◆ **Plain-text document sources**
>>>
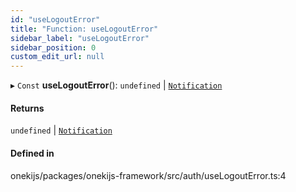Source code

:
 ```yaml
---
id: "useLogoutError"
title: "Function: useLogoutError"
sidebar_label: "useLogoutError"
sidebar_position: 0
custom_edit_url: null
---
```


▸ `Const` **useLogoutError**(): `undefined` \| [`Notification`](../interfaces/Notification.md)

#### Returns

`undefined` \| [`Notification`](../interfaces/Notification.md)

#### Defined in

onekijs/packages/onekijs-framework/src/auth/useLogoutError.ts:4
<<<
◆ **Problem details**
Search the entries for the word "useLogoutError" and pick out every line that holds it.

◆ **Answer to this task**
id: "useLogoutError"
title: "Function: useLogoutError"
sidebar_label: "useLogoutError"
▸ `Const` **useLogoutError**(): `undefined` \| [`Notification`](../interfaces/Notification.md)
onekijs/packages/onekijs-framework/src/auth/useLogoutError.ts:4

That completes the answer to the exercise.